Когда Цицерон сам взялся за перо и начал писать философские трактаты, он придал им форму диалогов, и героями их стали не друзья самого оратора, как у Платона, но Сципион, Лелий и члены их кружка. Мы видим их в самой непринужденной обстановке, слышим их голоса и невольно начинаем представлять их себе так, как нарисовал оратор. Но тут перед нами встает вопрос: насколько можно верить писаниям Цицерона? Не впадаем ли мы в роковую ошибку, относясь серьезно к его литературным портретам? Ведь, скажут мне, это всего лишь беллетристика: оратор просто вкладывает в уста Сципиону и Лелию свои мысли. Но это не совсем так. Во-первых, ведь и Платон вкладывал в уста Сократа свои мысли, он даже приписал ему свою утопию, между тем диалоги Платона безусловно создают образ Сократа. Для нас важно, что Цицерон знал о Сципионе и его кружке необыкновенно много, неизмеримо больше того, что знаем мы теперь; что он считал себя наследником Сципиона, как бы возрождал его кружок и полагал, что развивает идеи Публия Африканского и его друзей. Не будь Цицерона, имена Сцеволы, Рутилия и даже Лелия были бы для нас пустыми звуками, благодаря же Цицерону мы видим живых людей из плоти и крови.

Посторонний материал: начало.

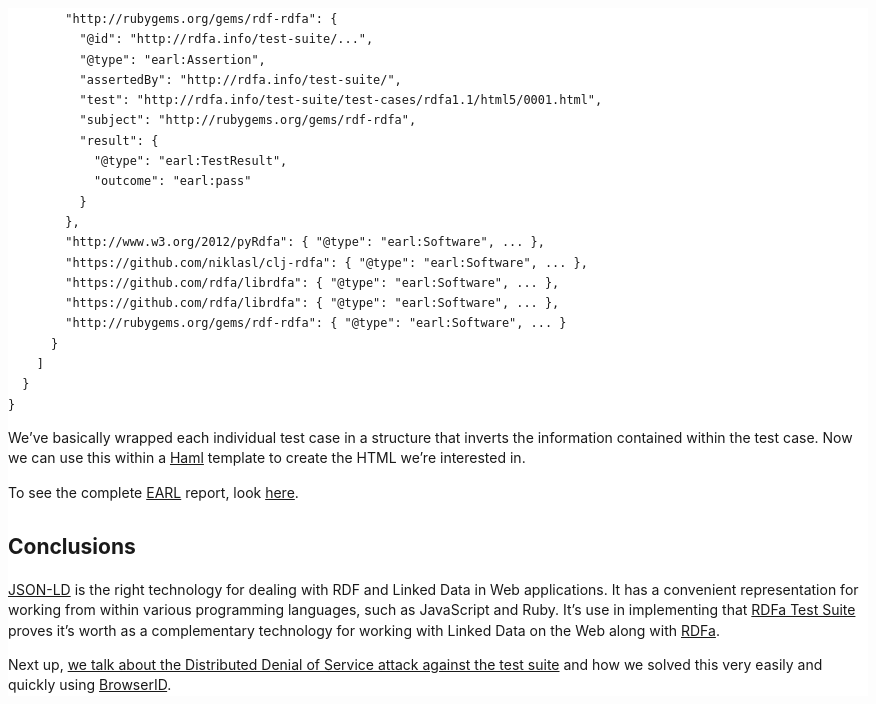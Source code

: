             "http://rubygems.org/gems/rdf-rdfa": {
              "@id": "http://rdfa.info/test-suite/...",
              "@type": "earl:Assertion",
              "assertedBy": "http://rdfa.info/test-suite/",
              "test": "http://rdfa.info/test-suite/test-cases/rdfa1.1/html5/0001.html",
              "subject": "http://rubygems.org/gems/rdf-rdfa",
              "result": {
                "@type": "earl:TestResult",
                "outcome": "earl:pass"
              }
            },
            "http://www.w3.org/2012/pyRdfa": { "@type": "earl:Software", ... },
            "https://github.com/niklasl/clj-rdfa": { "@type": "earl:Software", ... },
            "https://github.com/rdfa/librdfa": { "@type": "earl:Software", ... },
            "https://github.com/rdfa/librdfa": { "@type": "earl:Software", ... },
            "http://rubygems.org/gems/rdf-rdfa": { "@type": "earl:Software", ... }
          }
        ]
      }
    }
    

We&#8217;ve basically wrapped each individual test case in a structure that inverts the information contained within the test case. Now we can use this within a [Haml](http://haml-lang.com/) template to create the HTML we&#8217;re interested in.

To see the complete [EARL](http://www.w3.org/TR/EARL10-Schema/) report, look [here](http://rdfa.info/earl-reports/).

## Conclusions

[JSON-LD](http://json-ld.org/) is the right technology for dealing with RDF and Linked Data in Web applications. It has a convenient representation for working from within various programming languages, such as JavaScript and Ruby. It&#8217;s use in implementing that [RDFa Test Suite](http://rdfa.info/test-suite/) proves it&#8217;s worth as a complementary technology for working with Linked Data on the Web along with [RDFa](http://rdfa.info/).

Next up, [we talk about the Distributed Denial of Service attack against the test suite](http://greggkellogg.net/2012/03/30/browserid-vs-ddos) and how we solved this very easily and quickly using [BrowserID](https://browserid.org/).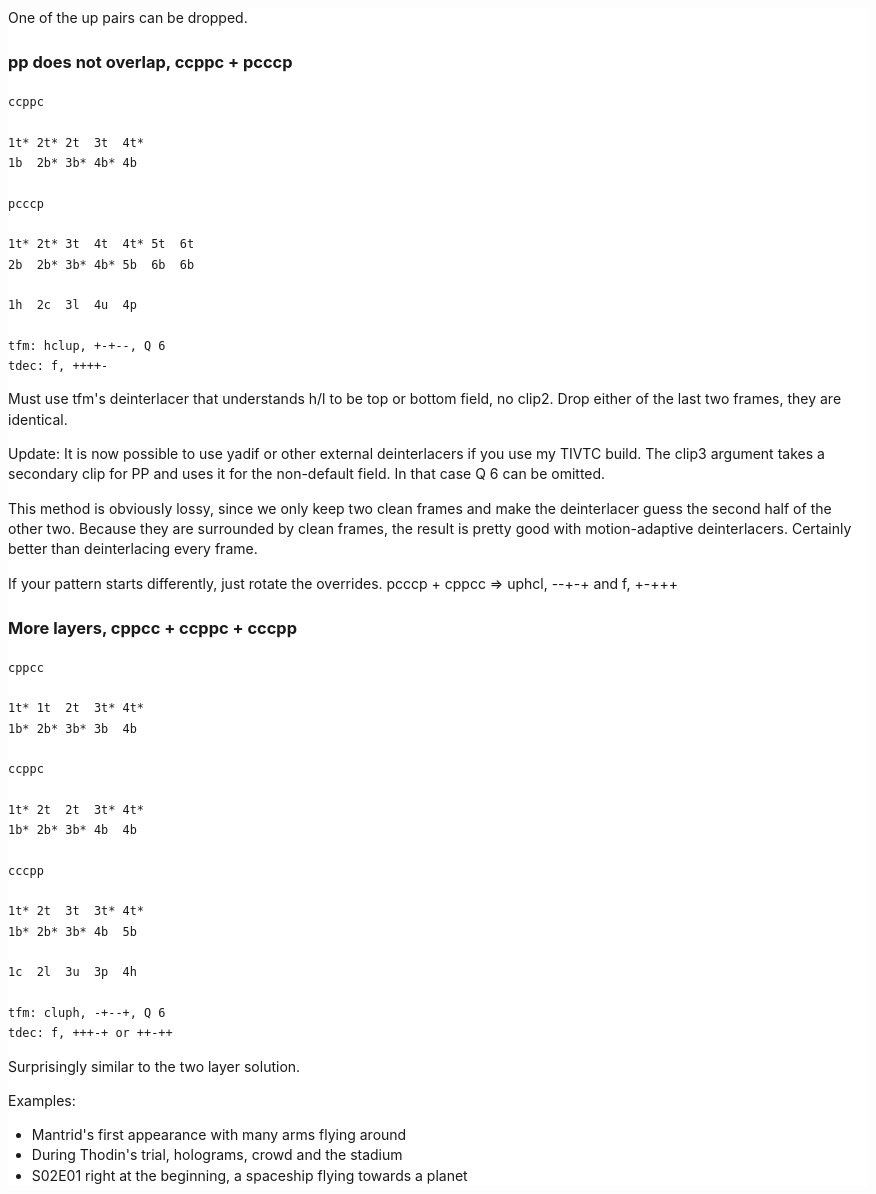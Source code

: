 One of the up pairs can be dropped.

### pp does not overlap, ccppc + pcccp

    ccppc

    1t* 2t* 2t  3t  4t*
    1b  2b* 3b* 4b* 4b

    pcccp

    1t* 2t* 3t  4t  4t* 5t  6t
    2b  2b* 3b* 4b* 5b  6b  6b

    1h  2c  3l  4u  4p

    tfm: hclup, +-+--, Q 6
    tdec: f, ++++-

Must use tfm's deinterlacer that understands h/l to be top or bottom field, no clip2. Drop either of the last two frames, they are identical.

Update: It is now possible to use yadif or other external deinterlacers if you use my TIVTC build. The clip3 argument takes a secondary clip for PP and uses it for the non-default field. In that case Q 6 can be omitted.

This method is obviously lossy, since we only keep two clean frames and make the deinterlacer guess the second half of the other two. Because they are surrounded by clean frames, the result is pretty good with motion-adaptive deinterlacers. Certainly better than deinterlacing every frame.

If your pattern starts differently, just rotate the overrides. pcccp + cppcc => uphcl, --+-+ and f, +-+++

### More layers, cppcc + ccppc + cccpp

    cppcc

    1t* 1t  2t  3t* 4t*
    1b* 2b* 3b* 3b  4b

    ccppc

    1t* 2t  2t  3t* 4t* 
    1b* 2b* 3b* 4b  4b

    cccpp

    1t* 2t  3t  3t* 4t* 
    1b* 2b* 3b* 4b  5b 

    1c  2l  3u  3p  4h

    tfm: cluph, -+--+, Q 6
    tdec: f, +++-+ or ++-++
    
Surprisingly similar to the two layer solution.

Examples: 
* Mantrid's first appearance with many arms flying around
* During Thodin's trial, holograms, crowd and the stadium
* S02E01 right at the beginning, a spaceship flying towards a planet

Далее, если мы присмотримся к диалогам Цицерона, то заметим, что это интереснейшие и продуманнейшие произведения. Действие в них происходит не где-то вне времени и пространства. Они всегда приурочены к определенному году, даже месяцу. Диалог «О государстве» происходит зимой 129 года, после бурных столкновений Публия с триумвирами, на вилле самого Сципиона, куда он удалился на несколько дней, чтобы немного передохнуть перед решительной битвой. Действие диалога «О дружбе» развертывается несколько месяцев спустя, уже после трагической гибели Сципиона. Герой диалога Лелий вспоминает события и разговоры, описанные в «Государстве», так, словно перед нами вторая глава той же книги, хотя Цицерон написал «Дружбу» почти через десять лет после «Государства». Замечательно, что в своих диалогах Цицерон строго придерживался некой исторической фикции. Содержание беседы, описанной в «Государстве», ему, как он пишет в предисловии, сообщил ее участник Рутилий. А известно, что Цицерон действительно был у Рутилия и записал множество его рассказов о Сципионе и Лелии. То же и в «Дружбе». Цицерон начинает с того, что рассказывает о своем обучении у старого Сцеволы, об их беседах, а потом вспоминает, как в то время весь Рим был поражен тем, что некий Сульпиций порвал с ближайшим другом. Естественно, Цицерон сразу заговорил об этом со своим старым учителем. А тот, как с ним частенько бывало, перенесся мыслями во дни своей юности и стал рассказывать, как он, Сцевола, тогда еще молодой человек, пришел к своему незабвенному тестю Гаю Лелию после смерти Сципиона и что сказал ему Лелий о дружбе. Сам Лелий умер через несколько месяцев, и в той беседе он словно подводил итог всей своей жизни. Сейчас, спустя много-много лет Цицерон, сам уже старик, вспомнил рассказ Сцеволы и решил изложить его в форме диалога. Все это Цицерон говорит так просто, так убедительно, так достоверно, что я никогда не могла побороть внутреннего убеждения, что оба разговора происходили на деле.